| TASK ITEM |
Which of the lines below contain the string "about"? Copy each one.

===== INPUT DATA =====

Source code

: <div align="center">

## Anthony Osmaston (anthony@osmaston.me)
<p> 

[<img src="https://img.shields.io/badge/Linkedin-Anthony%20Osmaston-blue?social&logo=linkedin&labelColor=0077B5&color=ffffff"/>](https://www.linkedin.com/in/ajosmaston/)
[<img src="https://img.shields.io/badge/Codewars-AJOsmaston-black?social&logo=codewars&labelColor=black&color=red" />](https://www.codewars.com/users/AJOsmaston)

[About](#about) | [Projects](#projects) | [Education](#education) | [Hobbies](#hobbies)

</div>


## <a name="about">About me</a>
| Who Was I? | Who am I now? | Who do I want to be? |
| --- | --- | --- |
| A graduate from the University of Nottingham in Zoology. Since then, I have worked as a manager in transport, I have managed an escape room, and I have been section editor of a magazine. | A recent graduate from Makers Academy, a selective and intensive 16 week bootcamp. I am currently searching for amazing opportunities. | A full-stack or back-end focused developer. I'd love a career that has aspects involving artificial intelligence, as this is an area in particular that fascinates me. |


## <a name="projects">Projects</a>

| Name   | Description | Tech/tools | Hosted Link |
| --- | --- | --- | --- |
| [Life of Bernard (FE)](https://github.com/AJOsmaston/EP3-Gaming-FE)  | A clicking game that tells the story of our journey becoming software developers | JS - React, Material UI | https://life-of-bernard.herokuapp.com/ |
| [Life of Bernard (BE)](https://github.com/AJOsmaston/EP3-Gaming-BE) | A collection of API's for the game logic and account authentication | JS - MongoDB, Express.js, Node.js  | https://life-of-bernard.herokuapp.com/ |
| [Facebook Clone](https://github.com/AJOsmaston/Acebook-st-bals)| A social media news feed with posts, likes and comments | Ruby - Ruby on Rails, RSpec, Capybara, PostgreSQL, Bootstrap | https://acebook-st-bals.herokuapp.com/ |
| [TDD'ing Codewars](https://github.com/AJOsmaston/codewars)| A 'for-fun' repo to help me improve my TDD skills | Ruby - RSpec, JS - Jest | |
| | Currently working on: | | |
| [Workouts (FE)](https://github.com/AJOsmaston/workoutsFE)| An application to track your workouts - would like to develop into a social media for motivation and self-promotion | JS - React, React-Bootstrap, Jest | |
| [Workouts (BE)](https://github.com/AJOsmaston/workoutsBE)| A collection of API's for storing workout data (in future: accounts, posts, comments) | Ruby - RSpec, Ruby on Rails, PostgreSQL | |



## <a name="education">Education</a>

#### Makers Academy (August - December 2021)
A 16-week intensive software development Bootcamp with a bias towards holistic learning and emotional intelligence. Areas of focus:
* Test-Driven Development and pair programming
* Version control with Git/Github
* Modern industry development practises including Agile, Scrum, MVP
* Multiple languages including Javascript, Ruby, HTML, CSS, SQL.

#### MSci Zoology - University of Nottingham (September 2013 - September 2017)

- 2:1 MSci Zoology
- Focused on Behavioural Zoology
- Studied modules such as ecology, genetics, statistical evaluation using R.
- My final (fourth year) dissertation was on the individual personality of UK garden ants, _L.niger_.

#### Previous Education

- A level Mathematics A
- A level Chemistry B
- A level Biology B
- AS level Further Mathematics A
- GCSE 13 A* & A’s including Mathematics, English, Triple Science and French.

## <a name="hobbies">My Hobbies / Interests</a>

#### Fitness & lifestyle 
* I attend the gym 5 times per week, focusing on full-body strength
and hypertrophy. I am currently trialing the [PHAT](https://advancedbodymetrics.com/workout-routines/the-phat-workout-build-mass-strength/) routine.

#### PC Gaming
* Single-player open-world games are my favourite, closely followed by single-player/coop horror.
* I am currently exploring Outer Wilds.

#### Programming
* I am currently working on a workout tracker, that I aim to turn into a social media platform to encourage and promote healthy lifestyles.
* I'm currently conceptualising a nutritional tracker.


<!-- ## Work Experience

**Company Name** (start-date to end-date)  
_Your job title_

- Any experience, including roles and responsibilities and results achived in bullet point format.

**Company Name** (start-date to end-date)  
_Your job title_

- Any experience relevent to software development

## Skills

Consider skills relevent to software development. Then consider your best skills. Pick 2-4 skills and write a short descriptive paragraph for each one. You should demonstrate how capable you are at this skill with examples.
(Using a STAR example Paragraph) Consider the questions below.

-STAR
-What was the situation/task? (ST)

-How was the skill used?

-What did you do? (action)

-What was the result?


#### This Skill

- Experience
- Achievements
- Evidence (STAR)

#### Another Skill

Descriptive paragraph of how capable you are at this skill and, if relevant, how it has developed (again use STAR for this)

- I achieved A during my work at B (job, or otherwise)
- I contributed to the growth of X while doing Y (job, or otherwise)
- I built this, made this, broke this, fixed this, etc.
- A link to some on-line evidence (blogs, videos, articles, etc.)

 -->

=====

| RESULT FOR THIS EXERCISE |
[About](#about) | [Projects](#projects) | [Education](#education) | [Hobbies](#hobbies)
## <a name="about">About me</a>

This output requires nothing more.